The First Punic War was fought between Carthage and Rome, the two main powers of the western Mediterranean in the 3rd century BC, and lasted for 23 years, from 264 to 241 BC. The two powers struggled for supremacy primarily on the Mediterranean island of Sicily and its surrounding waters, and also in North Africa.[1] While the war with Rome was being fought on Sicily, the Carthaginian general Hanno led a series of campaigns which greatly increased the area of Africa controlled by Carthage. He extended its control to Theveste (modern Tébessa, in Algeria) 300 km (190 mi) south west of their capital.[2][3] Hanno was rigorous in squeezing taxes out of the newly conquered territory to pay for both the war with Rome and his own campaigns.[3] Half of all agricultural output was taken as war tax, and the tribute due from all towns and cities was doubled. These exactions were harshly enforced, causing extreme hardship in many areas.[4][5]

After immense material and human losses on both sides during the First Punic War, the Carthaginians were defeated.[6][7] The Carthaginian Senate ordered the commander of its forces on Sicily, Hamilcar Barca, to negotiate a peace treaty on whatever terms he could; convinced the surrender was unnecessary he left Sicily in a rage, delegating negotiations to his deputy Gisco.[6][7][8] The Treaty of Lutatius was agreed and brought the First Punic War to an end.[9]

Mutiny

The post-war evacuation of the Carthaginian army of 20,000 men from Sicily was left in the hands of Gisco. He split the army into small detachments based on their regions of origin and sent these back to Carthage one at a time. He anticipated they would be promptly paid the several years back pay they were owed and hurried on their way home.[10] The Carthaginian authorities decided instead to wait until all the troops had arrived and then attempt to negotiate a settlement at a lower rate. They despatched the returning troops to Sicca Veneria (modern El Kef), 180 km (110 mi) away.[11]

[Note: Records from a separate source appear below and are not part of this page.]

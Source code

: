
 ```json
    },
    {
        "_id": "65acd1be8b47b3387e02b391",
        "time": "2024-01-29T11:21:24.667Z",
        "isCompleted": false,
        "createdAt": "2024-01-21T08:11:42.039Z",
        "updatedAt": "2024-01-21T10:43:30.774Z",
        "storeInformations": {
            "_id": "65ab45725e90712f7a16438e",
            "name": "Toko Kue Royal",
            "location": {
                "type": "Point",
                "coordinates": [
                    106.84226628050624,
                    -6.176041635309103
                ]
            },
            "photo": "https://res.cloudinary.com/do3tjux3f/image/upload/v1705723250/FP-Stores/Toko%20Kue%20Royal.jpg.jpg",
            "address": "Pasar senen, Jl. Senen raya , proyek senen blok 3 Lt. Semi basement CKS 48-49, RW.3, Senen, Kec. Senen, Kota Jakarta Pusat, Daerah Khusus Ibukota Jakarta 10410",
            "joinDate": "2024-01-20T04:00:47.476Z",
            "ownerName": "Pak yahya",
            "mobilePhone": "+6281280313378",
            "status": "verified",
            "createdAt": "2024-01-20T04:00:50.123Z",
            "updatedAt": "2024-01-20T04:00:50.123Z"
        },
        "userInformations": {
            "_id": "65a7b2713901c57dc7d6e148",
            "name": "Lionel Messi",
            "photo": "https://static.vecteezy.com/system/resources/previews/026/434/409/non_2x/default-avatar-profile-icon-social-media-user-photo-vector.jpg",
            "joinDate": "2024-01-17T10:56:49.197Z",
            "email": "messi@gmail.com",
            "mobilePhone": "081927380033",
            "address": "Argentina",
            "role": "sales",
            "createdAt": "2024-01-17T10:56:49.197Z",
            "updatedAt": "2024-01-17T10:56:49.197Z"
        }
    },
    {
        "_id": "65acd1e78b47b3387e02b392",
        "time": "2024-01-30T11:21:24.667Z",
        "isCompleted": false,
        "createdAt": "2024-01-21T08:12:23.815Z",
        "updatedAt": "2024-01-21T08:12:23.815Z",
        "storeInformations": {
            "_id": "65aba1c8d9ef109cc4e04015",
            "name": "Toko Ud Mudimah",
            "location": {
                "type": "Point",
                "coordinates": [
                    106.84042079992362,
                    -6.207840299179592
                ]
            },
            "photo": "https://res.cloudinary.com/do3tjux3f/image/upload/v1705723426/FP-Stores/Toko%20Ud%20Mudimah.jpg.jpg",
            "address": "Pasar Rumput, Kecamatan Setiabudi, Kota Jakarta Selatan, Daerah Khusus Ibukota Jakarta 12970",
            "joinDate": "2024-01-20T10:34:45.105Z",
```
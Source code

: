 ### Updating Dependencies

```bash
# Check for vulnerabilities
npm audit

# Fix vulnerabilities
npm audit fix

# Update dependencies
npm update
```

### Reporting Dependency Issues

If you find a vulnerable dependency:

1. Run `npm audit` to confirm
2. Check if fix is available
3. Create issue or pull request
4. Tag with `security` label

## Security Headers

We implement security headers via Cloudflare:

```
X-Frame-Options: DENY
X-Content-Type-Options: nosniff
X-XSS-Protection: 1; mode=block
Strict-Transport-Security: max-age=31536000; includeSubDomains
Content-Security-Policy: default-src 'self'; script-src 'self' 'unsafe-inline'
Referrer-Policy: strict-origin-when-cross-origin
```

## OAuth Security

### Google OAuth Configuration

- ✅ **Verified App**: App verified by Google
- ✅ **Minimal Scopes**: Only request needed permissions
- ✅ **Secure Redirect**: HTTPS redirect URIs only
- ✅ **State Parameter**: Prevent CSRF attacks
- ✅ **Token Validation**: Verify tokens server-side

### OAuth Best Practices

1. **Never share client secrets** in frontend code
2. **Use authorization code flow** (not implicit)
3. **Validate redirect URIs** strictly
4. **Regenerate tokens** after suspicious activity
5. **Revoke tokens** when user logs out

Freed from their long period of military discipline and with nothing to do, the men grumbled among themselves and refused all attempts by the Carthaginians to pay them less than the full amount due. Frustrated by the Carthaginian negotiators' attempts to haggle, all 20,000 troops marched to Tunis, 16 km (10 mi) from Carthage. Panicking, the Senate agreed to payment in full. The mutinous troops responded by demanding even more. Gisco, who had a good reputation with the army, was brought over from Sicily in late 241 BC and despatched to the camp with enough money to pay most of what was owed. He started to disburse this, with promises that the balance would be paid as soon as it could be raised, when discipline broke down. Several soldiers insisted no deal with Carthage was acceptable, a riot broke out, men who stayed loyal to Carthage were stoned to death, Gisco and his staff were taken prisoner, and his treasury was seized.[12][13][14]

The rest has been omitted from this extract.